Second, federal courts almost never hold hearings for civil motions anymore.
Third, documents are submitted to federal courts using the electronic case filing system, and documents filed are served by way of that same system. It's most certainly not an improper ex parte communication.
The key word being material. It is not enough that there be dispute about some fact. That fact must be material, i.e. a fact that would actually affect the outcome of the litigation. The court looks at any disputed facts in the light most favorable to the nonmoving party (which is you when summary judgment is requested by the other side). Typically that means the court looks at the facts as you plead them and asks the question whether you would win if everything you said was true. If the answer is no, then you lose and summary judgment will be granted to the defendant.
By the way, it would be helpful if you confirmed that you represented yourself in this case. Don't suppose you'd like to post the case number and the court where the case was filed, would you?
How about RICO Act?
A witness simply lying in his/her testimony does not rise to the level of a RICO violation. A civil lawsuit under RICO requires that the defendant have violated 18 U.S.C. § 1962. There are several different acts listed in that section, but "Under all those subsections, to state a RICO claim, there must be: “(1) a person who engages in (2) a pattern of racketeering activity (3) connected to the acquisition, establishment, conduct, or control of an enterprise.” St. Paul Mercury Ins. Co. v. Williamson, 224 F.3d 425, 439 (5th Cir. 2000). "A pattern of racketeering activity requires two or more predicate acts and a demonstration that the racketeering predicates are related and amount to or pose a threat of continued criminal activity." Id. at 441. The enterprise or organization must be involved in criminal activity.
Simply lying in court without more is not part of a pattern of racketeering activity, much less activity connected to the acquisition, establishment, conduct, or control of an enterprise. Your case was about an age discrimination case, presumably against your employer. I'm also guessing that your employer was not criminal enterprise and that you cannot tie the perjury to a pattern of racketeering in support of that enterprise. You need to prove all that to win a RICO claim and so far what you've stated falls far short of it.

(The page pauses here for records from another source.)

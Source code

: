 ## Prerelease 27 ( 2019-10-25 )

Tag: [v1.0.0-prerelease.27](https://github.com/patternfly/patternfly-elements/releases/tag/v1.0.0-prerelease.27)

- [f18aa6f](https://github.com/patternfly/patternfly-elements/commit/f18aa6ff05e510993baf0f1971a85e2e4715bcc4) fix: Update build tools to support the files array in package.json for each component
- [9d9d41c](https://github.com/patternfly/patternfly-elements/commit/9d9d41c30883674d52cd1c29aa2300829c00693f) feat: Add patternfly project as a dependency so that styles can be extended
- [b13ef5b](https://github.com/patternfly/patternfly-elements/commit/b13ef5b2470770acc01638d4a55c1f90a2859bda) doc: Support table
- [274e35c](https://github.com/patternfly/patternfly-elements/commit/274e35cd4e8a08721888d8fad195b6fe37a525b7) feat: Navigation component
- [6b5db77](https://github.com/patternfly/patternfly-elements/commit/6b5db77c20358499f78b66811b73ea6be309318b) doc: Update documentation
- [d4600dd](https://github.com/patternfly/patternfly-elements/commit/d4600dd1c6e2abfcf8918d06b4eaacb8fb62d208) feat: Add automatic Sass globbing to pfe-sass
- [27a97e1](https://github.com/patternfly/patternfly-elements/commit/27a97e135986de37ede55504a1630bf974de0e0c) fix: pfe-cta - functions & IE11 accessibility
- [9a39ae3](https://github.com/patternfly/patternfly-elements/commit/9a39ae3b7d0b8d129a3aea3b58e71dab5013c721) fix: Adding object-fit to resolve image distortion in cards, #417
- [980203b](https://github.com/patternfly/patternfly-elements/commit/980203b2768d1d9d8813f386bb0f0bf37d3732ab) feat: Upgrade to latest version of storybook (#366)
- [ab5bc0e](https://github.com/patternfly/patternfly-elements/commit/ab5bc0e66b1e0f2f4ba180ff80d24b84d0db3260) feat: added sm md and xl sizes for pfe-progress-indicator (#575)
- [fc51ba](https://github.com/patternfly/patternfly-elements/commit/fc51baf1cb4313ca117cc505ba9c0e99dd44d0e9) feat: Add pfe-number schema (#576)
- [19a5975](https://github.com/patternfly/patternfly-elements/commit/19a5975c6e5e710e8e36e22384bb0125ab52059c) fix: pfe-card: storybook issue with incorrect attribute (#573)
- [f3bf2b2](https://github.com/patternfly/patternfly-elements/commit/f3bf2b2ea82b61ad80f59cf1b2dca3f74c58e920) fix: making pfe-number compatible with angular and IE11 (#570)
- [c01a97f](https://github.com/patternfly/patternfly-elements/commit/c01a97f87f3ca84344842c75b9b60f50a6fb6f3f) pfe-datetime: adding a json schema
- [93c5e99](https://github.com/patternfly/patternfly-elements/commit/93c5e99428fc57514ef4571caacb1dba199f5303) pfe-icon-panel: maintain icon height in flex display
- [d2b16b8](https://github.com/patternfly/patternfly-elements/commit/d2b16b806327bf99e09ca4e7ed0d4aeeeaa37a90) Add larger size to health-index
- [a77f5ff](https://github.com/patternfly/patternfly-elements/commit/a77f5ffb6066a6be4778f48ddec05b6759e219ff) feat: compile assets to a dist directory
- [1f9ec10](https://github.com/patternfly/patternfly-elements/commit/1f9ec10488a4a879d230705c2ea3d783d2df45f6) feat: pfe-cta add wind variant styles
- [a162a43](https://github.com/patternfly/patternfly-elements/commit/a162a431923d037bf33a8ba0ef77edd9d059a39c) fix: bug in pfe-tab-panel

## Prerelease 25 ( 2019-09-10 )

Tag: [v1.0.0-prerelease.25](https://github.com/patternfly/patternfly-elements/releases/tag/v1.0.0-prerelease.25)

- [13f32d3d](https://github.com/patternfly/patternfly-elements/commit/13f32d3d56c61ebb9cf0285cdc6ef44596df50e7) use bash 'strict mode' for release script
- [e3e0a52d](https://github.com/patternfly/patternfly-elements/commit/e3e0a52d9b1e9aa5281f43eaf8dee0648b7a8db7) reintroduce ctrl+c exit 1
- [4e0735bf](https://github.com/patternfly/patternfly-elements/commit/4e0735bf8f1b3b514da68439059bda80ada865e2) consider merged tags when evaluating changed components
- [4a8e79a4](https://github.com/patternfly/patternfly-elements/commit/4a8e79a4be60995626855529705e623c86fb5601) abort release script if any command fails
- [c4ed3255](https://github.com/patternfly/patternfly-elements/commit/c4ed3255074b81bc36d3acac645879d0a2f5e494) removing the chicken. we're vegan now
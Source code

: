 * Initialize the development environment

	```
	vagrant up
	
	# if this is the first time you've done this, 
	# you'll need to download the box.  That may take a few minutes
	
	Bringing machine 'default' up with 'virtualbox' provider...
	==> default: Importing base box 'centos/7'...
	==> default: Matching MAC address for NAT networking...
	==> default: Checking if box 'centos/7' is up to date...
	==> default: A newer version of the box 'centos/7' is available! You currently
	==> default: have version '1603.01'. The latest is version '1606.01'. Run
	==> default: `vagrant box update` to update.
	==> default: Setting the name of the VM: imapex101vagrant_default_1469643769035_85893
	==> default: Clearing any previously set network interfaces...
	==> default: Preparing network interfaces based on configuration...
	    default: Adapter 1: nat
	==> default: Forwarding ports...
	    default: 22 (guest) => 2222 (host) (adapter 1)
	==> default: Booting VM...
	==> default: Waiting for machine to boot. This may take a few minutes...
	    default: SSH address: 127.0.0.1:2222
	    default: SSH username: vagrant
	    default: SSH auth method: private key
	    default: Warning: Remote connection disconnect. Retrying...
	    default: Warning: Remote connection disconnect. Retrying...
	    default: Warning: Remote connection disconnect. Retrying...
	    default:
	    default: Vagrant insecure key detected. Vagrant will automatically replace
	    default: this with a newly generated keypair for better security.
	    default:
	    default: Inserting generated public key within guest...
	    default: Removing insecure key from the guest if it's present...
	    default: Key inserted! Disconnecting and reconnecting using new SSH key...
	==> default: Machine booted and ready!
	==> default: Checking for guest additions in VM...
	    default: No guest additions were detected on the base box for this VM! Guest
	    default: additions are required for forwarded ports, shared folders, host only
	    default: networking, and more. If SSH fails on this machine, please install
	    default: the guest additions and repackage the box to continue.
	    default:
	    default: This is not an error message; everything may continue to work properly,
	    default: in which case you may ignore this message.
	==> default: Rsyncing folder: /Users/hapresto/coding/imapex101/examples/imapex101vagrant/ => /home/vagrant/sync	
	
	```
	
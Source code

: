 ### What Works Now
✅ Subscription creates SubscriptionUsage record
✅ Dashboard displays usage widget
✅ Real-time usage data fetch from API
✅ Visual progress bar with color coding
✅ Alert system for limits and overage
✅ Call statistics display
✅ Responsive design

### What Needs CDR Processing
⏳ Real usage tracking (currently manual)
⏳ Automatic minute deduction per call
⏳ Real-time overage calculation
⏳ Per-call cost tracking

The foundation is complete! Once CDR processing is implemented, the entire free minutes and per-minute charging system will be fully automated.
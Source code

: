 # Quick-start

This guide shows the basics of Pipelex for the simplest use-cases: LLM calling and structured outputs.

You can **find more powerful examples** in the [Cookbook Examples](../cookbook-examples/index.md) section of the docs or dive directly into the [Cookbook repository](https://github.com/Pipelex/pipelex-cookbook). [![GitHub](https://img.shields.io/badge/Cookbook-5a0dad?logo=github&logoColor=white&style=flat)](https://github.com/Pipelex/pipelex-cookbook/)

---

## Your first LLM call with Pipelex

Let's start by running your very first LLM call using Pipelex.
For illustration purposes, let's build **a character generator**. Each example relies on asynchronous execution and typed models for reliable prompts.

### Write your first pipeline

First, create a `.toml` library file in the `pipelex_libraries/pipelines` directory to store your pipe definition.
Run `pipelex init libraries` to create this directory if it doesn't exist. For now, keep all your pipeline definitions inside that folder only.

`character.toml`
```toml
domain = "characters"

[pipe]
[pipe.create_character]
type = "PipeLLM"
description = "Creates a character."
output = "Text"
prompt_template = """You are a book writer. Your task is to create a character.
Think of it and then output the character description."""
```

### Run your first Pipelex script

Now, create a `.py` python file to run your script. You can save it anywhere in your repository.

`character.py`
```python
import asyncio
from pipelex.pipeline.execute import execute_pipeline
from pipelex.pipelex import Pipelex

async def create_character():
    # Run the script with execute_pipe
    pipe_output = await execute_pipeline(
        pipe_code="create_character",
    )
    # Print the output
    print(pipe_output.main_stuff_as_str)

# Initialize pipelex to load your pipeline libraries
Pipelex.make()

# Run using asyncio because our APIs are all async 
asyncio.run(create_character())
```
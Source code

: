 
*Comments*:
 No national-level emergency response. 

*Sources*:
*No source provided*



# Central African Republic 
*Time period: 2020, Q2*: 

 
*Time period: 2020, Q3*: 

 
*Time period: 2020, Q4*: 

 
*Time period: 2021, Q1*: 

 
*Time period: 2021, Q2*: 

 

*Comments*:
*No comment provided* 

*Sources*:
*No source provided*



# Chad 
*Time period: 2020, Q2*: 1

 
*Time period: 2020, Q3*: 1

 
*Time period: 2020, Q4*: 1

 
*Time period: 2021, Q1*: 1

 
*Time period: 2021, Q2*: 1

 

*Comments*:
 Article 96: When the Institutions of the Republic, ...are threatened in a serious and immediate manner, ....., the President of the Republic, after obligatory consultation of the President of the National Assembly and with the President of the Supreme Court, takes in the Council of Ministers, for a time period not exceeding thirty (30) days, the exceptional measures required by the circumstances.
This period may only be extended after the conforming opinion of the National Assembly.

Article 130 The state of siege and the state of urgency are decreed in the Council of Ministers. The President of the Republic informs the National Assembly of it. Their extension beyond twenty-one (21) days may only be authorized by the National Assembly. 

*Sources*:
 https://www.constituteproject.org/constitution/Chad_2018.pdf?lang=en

The basic problem you have is this. In a typical lawsuit, if a witness lies or misstates some fact, it is up to you to expose the lie or misstatement in your cross examination so that the jury or judge can take that into account in judging the credibility of the testimony of the witness. So you have to prepared to do that at trial as best you can. If you are unable to do that and you lose the case, that's unfortunate. But the perjury or misstatement doesn't generally give you a new separate claim to pursue against the witness or defendant. So once the case against the employer and the appeals were done, that pretty much ends what you can do.
Appeals after the trial court are not do overs. You don't get to examine witnesses in the appeal; the appeal is based on th record from the trial court. Furthermore, appeals are mostly limited to challenging legal errors the judge made in the case. You don't get to challenge the factual findings of the judge or jury except in very limited circumstances.
I really think you ought to consult an attorney before you file any more lawsuits to see if there is anything you can do about this at this point. You seem to not be terribly knowledgeable of the law and court procedure, and that works against you. If there is something you can do, you may be missing it as a result of that lack of knowledge.